The Parameters and Methods of Kinyan in Renting Houses | Ask the Rabbi - SHEILOT.COM

The Parameters and Methods of Kinyan in Renting Houses

  When renting a house or another property, one must know that although it is forbidden to retract even from what was agreed upon verbally, due to the prohibition of being “lacking in faithfulness” {as I wrote in previous articles}, nevertheless a verbal agreement is not considered a kinyan, and it is necessary to perform an effective kinyan, as will be explained in this article.

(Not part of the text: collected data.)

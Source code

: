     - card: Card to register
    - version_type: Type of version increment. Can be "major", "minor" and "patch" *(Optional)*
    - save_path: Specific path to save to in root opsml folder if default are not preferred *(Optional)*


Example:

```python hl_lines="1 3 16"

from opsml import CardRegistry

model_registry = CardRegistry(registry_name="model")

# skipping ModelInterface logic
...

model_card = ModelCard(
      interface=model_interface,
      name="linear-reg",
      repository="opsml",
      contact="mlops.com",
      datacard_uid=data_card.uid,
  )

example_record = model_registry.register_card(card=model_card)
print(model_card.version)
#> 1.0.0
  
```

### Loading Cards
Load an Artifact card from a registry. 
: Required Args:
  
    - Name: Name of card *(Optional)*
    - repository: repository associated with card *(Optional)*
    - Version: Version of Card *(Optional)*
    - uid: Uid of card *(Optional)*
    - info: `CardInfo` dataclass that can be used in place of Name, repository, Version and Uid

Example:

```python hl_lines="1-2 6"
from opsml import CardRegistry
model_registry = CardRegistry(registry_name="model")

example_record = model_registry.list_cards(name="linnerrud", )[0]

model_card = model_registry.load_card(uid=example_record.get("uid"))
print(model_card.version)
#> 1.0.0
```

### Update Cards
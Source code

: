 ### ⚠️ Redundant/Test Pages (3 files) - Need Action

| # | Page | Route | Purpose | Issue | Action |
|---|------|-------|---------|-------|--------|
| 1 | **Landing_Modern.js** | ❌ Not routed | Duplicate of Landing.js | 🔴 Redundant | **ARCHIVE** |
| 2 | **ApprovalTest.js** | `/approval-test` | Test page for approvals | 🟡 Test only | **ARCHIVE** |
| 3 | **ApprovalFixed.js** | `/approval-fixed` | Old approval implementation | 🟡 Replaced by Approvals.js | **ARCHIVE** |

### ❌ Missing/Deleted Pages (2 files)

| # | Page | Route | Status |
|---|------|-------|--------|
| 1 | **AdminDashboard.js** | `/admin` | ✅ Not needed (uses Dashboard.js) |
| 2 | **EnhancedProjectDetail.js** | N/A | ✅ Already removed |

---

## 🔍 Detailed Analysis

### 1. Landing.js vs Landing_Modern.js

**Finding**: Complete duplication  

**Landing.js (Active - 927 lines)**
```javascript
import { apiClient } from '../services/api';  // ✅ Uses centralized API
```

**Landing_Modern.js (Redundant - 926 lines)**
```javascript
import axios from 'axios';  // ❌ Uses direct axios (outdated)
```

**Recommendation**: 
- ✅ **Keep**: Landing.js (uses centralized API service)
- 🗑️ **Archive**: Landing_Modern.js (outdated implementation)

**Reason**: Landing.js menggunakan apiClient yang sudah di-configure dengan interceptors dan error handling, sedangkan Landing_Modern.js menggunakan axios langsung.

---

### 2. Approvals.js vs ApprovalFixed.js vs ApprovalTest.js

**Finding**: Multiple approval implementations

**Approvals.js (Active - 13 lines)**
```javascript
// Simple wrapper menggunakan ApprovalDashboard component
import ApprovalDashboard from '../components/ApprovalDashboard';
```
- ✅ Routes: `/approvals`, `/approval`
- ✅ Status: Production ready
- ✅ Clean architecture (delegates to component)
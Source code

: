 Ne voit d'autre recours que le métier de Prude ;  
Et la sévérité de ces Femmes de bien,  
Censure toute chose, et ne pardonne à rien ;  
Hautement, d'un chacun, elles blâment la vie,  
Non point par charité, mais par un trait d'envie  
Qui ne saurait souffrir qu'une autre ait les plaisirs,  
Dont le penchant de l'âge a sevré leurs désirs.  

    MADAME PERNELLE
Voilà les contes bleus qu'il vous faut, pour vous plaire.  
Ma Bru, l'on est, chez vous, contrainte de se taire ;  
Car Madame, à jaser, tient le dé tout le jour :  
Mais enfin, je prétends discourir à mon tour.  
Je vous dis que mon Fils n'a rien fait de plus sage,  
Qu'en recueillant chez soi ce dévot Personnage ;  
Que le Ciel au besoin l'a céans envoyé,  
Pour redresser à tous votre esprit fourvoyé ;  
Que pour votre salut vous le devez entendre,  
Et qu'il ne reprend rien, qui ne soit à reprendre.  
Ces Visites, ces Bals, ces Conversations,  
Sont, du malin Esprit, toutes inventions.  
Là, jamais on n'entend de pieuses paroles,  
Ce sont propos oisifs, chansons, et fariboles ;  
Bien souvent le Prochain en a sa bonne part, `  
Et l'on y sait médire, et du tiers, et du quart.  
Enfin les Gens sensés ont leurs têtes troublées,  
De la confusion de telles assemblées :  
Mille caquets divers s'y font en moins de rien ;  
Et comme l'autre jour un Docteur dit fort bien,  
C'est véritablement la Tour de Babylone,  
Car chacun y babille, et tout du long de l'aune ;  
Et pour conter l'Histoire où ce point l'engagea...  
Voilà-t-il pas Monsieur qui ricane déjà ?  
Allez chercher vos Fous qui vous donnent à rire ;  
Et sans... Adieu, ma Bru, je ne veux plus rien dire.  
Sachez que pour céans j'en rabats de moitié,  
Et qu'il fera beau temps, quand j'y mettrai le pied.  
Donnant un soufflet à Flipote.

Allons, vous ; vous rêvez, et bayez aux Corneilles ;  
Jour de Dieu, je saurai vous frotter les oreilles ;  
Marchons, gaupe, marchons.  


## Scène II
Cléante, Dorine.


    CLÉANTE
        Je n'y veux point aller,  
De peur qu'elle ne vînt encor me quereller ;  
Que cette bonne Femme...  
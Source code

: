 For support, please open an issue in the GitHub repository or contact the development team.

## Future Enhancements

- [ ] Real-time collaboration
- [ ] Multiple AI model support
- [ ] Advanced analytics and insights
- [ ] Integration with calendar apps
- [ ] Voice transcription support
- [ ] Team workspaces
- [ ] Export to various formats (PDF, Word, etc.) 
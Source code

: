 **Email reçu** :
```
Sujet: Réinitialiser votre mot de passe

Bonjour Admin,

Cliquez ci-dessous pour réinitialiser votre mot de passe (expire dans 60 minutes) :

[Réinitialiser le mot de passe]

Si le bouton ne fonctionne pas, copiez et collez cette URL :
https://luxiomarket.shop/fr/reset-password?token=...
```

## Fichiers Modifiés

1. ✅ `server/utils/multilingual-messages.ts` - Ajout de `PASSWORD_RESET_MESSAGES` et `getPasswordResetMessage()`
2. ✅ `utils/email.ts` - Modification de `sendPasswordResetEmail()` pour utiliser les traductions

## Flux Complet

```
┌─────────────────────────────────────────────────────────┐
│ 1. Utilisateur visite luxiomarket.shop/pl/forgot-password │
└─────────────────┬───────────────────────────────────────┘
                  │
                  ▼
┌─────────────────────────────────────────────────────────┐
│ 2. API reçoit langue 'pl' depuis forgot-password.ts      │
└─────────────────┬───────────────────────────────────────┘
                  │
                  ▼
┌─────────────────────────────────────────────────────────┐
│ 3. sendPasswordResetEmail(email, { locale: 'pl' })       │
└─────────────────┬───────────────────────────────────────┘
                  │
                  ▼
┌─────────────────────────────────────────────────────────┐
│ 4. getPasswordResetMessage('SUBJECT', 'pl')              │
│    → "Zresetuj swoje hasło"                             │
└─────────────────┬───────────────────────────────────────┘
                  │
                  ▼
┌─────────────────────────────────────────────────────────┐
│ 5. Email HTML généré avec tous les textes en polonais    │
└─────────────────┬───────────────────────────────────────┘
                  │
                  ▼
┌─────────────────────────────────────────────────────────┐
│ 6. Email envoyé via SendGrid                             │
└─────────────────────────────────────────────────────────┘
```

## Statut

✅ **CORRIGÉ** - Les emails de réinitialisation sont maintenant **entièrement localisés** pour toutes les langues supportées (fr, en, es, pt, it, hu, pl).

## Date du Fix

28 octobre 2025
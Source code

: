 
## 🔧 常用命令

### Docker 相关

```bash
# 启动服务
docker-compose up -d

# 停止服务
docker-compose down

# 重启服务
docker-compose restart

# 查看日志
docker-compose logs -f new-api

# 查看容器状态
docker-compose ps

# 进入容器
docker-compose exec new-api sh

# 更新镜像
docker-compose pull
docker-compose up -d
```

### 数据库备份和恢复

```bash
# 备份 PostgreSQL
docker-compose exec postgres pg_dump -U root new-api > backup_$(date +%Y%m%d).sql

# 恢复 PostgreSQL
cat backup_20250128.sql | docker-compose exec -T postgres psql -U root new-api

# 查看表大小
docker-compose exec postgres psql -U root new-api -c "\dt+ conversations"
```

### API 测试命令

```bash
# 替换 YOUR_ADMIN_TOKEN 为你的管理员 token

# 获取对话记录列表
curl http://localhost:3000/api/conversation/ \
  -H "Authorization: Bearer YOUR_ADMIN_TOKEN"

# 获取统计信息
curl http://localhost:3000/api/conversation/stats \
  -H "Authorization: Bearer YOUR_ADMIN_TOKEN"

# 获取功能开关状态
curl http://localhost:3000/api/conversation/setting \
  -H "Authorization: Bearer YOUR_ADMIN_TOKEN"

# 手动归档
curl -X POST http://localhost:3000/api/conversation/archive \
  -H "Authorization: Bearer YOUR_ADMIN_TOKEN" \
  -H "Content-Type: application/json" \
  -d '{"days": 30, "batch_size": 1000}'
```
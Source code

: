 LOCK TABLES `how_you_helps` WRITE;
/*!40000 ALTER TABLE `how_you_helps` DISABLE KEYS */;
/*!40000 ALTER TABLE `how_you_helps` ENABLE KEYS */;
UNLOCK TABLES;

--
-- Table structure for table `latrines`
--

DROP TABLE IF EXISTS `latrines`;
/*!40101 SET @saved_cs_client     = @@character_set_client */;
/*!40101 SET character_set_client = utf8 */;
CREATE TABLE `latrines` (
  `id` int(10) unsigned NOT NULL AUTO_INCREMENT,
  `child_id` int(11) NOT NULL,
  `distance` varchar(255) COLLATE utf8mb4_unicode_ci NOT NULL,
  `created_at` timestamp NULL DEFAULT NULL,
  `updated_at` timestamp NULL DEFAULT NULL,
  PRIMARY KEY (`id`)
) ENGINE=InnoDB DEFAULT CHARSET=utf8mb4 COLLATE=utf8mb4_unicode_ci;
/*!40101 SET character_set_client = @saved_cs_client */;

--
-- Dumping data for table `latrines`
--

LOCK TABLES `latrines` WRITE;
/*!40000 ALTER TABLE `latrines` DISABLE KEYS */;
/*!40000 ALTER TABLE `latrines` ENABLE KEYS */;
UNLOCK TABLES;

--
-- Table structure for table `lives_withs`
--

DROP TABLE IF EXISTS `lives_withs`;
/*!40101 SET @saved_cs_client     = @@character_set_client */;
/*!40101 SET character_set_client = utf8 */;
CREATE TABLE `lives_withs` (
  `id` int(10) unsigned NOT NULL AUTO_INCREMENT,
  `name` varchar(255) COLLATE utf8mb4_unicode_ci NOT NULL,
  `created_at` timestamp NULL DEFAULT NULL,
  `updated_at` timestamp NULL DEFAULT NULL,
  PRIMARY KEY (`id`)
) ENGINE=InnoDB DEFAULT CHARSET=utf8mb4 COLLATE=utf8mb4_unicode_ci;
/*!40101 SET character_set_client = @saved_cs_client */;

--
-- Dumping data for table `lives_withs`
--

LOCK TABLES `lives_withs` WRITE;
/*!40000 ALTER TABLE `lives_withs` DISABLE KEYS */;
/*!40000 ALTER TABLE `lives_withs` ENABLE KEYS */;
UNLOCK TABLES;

The status of a verbal agreement

As was written in previous articles, an agreement between parties based solely on verbal speech is not an act of kinyan, but only a clarification between the two parties that they wish to carry out the rental in practice. However, as long as they have not performed an act of kinyan, breach of the agreement by one of the two parties is considered a retraction from words.

However, one must know that it is forbidden to retract from one’s word even without an act of kinyan having been performed, as explained in the Gemara (Bava Metzia 49a): words are subject to the issue of being “lacking in faithfulness.” This is derived from the verse “הין צדק יהיה לך” — “You shall have a just measure,” teaching that your “yes” should be just, and your “no” should be just.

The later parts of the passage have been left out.